Philippe Rickwaert, élu de la 13e circonscription du Nord et maire de Dunkerque est un ponte du PS. Il gère les magouilles dans l’ombre (d’où son sobriquet éponyme de la série). Il est finalement trahi par son parti et tombe en disgrâce, devant remonter les échelons du pouvoir un à un pour arriver à ses fins. Issu d’un milieu ouvrier, il se bat pour défendre ses idéaux ainsi que sa peau dans le panier de crabes qu’est le monde politique des élus, des manipulations et des jeux de pouvoirs Ce personnage autour de qui toute l’histoire gravite garde une certaine âme pure : la fin justifie les moyens, pour réunifier la gauche et donner au pays la politique sociale qu’il mérite, il est prêt à toutes les compromissions pour sauver l’idée qu’il se fait de l’intérêt général.

La tradition des séries françaises à succès

Il y a un goût notable des Français pour leurs institutions et les gens qui incarnent le pouvoir : Engrenages et le fonctionnement du triumvirat police/justice/avocats ou Le Bureau des Légendes qui dévoile en partie les dessous de la DGSE. Baron Noir s’inscrit dans cette lignée et explore la vie politique et ses vicissitudes.

A cela, s’ajoute un casting intelligent qui allie un savant mélange entre têtes d’affiche et seconds rôles très bien campés. On se délecte de la performance de Kad Merad en gentil pourri de gauche. Même si son capital sympathie est loin derrière celui d’Omar Sy auprès des Français, il reste une personnalité appréciée depuis son duo rigolo avec Olivier. Il a réussi à ne pas se laisser enfermer dans une image de guignol à travers des films comme Je vais bien ne t’en fais pas où il incarne magnifiquement un père en souffrance silencieuse.
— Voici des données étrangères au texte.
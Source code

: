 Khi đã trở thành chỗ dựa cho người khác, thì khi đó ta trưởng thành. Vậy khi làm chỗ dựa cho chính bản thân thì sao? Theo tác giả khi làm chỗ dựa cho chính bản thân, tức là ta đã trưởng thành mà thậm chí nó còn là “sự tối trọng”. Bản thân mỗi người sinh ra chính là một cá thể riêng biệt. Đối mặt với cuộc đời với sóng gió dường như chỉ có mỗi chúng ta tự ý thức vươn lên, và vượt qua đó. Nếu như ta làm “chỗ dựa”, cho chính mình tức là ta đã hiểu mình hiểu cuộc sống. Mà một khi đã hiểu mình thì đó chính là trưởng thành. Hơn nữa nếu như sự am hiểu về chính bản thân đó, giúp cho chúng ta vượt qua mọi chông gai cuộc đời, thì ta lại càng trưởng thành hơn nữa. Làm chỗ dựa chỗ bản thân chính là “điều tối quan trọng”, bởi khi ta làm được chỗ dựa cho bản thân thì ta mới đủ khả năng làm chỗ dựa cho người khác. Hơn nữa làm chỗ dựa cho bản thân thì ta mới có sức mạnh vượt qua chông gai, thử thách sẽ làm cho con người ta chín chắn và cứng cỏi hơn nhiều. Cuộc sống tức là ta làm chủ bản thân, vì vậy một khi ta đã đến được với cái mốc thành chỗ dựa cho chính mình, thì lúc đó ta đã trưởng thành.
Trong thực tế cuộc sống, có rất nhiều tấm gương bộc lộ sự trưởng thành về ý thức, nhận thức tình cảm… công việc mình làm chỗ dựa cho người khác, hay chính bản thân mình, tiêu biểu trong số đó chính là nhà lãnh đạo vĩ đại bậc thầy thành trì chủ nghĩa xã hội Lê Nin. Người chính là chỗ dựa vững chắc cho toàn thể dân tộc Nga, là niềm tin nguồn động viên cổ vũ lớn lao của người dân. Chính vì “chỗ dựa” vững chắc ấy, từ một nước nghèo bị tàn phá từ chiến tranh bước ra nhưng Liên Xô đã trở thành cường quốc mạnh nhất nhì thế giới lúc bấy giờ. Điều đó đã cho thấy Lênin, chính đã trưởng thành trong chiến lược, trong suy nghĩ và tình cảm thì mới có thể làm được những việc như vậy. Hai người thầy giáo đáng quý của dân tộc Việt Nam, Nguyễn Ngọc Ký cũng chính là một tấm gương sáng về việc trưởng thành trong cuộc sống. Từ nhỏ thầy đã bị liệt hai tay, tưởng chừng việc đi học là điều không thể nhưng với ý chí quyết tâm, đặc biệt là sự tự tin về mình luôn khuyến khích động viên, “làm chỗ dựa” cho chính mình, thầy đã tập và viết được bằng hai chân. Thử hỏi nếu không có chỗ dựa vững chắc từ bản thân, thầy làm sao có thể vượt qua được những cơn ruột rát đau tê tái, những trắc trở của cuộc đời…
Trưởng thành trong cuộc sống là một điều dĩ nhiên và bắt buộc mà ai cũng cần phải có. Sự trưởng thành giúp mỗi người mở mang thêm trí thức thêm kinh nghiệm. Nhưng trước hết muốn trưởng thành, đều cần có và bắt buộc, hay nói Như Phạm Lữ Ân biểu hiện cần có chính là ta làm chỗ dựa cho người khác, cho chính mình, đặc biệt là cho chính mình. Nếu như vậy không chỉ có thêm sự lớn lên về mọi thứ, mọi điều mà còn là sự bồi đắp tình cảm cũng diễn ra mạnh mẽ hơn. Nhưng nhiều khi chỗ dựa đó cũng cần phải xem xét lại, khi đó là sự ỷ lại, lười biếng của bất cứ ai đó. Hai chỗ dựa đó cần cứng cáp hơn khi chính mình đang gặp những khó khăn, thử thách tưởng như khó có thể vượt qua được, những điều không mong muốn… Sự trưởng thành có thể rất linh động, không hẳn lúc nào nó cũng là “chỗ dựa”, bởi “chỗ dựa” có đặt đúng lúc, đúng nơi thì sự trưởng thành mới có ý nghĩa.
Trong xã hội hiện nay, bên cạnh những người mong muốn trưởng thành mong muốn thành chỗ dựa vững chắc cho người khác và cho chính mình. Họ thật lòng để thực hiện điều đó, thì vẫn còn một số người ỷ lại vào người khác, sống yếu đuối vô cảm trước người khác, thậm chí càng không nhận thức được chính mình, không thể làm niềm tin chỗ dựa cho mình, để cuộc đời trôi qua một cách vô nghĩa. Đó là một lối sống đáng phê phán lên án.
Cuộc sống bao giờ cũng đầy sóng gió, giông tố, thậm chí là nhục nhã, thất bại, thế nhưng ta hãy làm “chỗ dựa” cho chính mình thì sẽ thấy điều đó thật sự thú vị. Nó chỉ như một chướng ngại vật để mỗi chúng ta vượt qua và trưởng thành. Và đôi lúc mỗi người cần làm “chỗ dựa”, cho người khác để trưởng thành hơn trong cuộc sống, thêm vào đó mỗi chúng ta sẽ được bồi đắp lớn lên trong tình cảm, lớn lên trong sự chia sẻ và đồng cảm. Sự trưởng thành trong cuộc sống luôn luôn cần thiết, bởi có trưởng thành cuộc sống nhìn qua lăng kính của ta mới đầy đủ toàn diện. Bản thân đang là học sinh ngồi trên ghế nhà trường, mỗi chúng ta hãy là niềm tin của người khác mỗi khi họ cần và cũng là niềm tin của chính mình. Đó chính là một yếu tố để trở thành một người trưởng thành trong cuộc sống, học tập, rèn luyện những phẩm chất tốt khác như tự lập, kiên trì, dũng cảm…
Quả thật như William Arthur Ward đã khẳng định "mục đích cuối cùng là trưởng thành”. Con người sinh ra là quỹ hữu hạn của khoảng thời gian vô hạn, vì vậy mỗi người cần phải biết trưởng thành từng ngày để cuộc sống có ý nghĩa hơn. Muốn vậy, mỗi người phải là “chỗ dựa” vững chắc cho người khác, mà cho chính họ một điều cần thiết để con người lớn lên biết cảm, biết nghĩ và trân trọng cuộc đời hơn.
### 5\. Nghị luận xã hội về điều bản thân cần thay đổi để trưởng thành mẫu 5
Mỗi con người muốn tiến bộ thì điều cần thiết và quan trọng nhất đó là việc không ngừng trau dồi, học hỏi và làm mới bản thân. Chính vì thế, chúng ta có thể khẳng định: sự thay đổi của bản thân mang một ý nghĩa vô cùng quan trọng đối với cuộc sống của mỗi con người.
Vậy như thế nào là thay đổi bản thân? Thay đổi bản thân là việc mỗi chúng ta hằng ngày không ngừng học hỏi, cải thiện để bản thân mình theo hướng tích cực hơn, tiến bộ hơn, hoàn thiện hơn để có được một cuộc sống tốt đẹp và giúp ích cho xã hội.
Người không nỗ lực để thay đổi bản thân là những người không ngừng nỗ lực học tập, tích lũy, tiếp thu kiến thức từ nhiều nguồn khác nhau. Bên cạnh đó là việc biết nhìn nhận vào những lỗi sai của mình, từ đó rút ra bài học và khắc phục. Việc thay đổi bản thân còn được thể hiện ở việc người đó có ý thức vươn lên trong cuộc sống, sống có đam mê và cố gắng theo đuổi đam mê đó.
A ses côtés on retrouve Anna Mouglalis, superbe technocrate aussi arriviste que détestable, et enfin un Niels Arestrup royal qui incarne l’ami (?) de Philippe et accède dès l’épisode 2 aux plus hautes fonctions de l’état.

Tout est politique

Si l’adage dit vrai, alors qu’en est-il de la série ? En devient-elle le comble boursouflé ? Importante est la responsabilité d’une production de divertissement qui s’inspire très largement de la vie politique française actuelle. Produit de l’opinion des showrunners Eric Benzekri et Jean-Baptiste Delafon, il semblerait que leur agenda soit de rehausser l’image de notre système politique qui souffre de ses affaires et d’un désintérêt désabusé de son peuple.

La série réussit un paradoxe : à travers son écriture et le rythme échelonné en 8 épisodes de 55minutes par saison, elle parvient à ré-enchanter la chose politique tel un cours d’éducation civique vitaminé au suspense. Les intrigues et coups tordus entre les protagonistes sont toujours le prétexte à expliquer le fonctionnement et les rouages de nos institutions. C’est d’autant plus remarquable qu’elle évite l’écueil d’un ton didactique qui en ferait un docu-fiction barbant.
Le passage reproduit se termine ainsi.